Early Facebook investor says Zuckerberg isn't cutting costs fast enough

Early Facebook investor says Zuckerberg isn’t cutting costs fast enough

Jim Breyer, one of Facebook’s earliest investors, believes that Meta isn’t cutting costs fast enough amid the company slated to report its third consecutive quarterly revenue decline.

“My view is over the next 24 months there will be a big rebound,” said the founder of Breyer Capital on Thursday during an interview with CNBC. “But they’re gonna be under a lot of pressure for the next 12 months, and they’re not cutting costs fast enough, in my humble opinion.”

“The Metaverse is years away,” Breyer added, regarding the company’s 2021 name change and subsequent multibillion-dollar investment into virtual reality and augmented reality technologies. Founder and CEO Mark Zuckerberg believes that the social media giant needs to spend billions of dollars on VR and AR to help develop what could be the next frontier for personal computing, despite many investors urging the company to refocus back on its core online advertising business.

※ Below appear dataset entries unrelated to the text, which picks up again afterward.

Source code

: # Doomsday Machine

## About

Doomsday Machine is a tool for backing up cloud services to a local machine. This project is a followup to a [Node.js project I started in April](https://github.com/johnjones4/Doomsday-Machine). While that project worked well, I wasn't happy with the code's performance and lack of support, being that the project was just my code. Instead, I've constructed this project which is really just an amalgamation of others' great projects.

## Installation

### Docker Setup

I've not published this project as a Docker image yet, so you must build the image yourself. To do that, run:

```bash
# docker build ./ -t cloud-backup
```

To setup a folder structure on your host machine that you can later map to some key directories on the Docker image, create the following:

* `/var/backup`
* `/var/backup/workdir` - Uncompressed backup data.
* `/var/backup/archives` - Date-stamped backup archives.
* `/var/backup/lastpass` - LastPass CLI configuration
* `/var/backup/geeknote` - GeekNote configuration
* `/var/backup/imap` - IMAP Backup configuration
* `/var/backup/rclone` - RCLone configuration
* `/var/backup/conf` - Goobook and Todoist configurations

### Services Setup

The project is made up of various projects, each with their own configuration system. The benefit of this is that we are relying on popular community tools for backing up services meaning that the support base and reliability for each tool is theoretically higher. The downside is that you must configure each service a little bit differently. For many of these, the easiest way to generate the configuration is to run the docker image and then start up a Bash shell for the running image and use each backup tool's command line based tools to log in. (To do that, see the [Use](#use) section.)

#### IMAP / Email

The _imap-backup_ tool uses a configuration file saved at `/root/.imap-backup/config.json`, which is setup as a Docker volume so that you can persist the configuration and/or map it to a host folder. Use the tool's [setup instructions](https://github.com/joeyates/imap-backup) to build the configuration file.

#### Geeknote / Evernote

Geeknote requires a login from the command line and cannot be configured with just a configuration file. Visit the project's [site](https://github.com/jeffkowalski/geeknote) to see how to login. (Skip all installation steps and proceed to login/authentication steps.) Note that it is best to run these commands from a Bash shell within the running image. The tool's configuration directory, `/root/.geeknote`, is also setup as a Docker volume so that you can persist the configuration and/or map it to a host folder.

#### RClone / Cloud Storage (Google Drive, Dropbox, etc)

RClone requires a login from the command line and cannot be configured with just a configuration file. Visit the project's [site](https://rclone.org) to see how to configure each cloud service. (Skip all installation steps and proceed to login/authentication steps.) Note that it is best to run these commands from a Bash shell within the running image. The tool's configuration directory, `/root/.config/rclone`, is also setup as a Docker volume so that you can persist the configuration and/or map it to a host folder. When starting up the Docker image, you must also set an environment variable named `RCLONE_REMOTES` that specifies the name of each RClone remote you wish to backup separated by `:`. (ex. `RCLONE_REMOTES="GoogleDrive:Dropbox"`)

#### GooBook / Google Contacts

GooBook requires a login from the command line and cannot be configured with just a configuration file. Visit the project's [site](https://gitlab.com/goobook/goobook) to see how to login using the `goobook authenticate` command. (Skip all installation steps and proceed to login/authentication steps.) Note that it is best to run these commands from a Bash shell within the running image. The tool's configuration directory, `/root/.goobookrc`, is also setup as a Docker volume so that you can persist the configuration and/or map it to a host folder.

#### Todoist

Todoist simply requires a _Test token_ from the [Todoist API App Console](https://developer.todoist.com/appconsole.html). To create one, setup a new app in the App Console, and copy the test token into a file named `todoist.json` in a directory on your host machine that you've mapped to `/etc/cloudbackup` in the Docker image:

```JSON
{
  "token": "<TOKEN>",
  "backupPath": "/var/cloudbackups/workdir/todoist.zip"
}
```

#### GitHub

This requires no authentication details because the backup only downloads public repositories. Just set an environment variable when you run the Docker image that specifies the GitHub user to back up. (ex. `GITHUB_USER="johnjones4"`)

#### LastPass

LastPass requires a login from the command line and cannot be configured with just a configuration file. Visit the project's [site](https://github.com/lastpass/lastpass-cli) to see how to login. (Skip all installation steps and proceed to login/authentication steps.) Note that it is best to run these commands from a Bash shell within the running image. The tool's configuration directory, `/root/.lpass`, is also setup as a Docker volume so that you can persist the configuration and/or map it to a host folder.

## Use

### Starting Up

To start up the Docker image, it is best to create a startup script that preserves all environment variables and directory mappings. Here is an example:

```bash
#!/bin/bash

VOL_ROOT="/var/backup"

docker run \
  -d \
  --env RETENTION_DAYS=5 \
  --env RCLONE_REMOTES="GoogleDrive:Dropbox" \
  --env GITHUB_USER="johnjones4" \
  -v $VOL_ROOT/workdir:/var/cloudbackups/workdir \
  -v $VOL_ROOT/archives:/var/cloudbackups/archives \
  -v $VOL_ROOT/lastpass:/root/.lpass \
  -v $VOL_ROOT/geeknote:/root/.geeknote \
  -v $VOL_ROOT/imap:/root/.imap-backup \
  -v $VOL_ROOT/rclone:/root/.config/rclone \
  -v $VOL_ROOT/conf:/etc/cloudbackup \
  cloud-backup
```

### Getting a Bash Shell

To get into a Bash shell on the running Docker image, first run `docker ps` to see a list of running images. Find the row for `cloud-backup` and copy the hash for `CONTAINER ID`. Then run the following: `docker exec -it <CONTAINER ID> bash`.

Breyer appears to be optimistic that VR will experience a rebound this year, even though overall VR headset sales shrank last year.

“Virtual reality is going to be a very big deal this Christmas holiday,” Breyer said. “It’ll be Apple, it’ll be Google, it’ll be Sony as well as Oculus, but watch for a big holiday in the world of virtual reality.”

Regarding Chinese tech giant ByteDance and its Facebook-rival social video service TikTok, Breyer said that he’s “very interested long term in TikTok” and was keen on ByteDance’s heavy investment into artificial intelligence.

Still, Breyer seemed concerned about whether TikTok could potentially be banned in the U.S., as numerous state governments and universities have banned use of the app over concerns about user data potentially being accessed by the Chinese government.

“My hometown of Austin, Texas. At the University of Texas, they just banned Tiktok from all devices,” Breyer said referring to a December decision by university officials. “But for sure, the data questions and where the data resides is not going away.”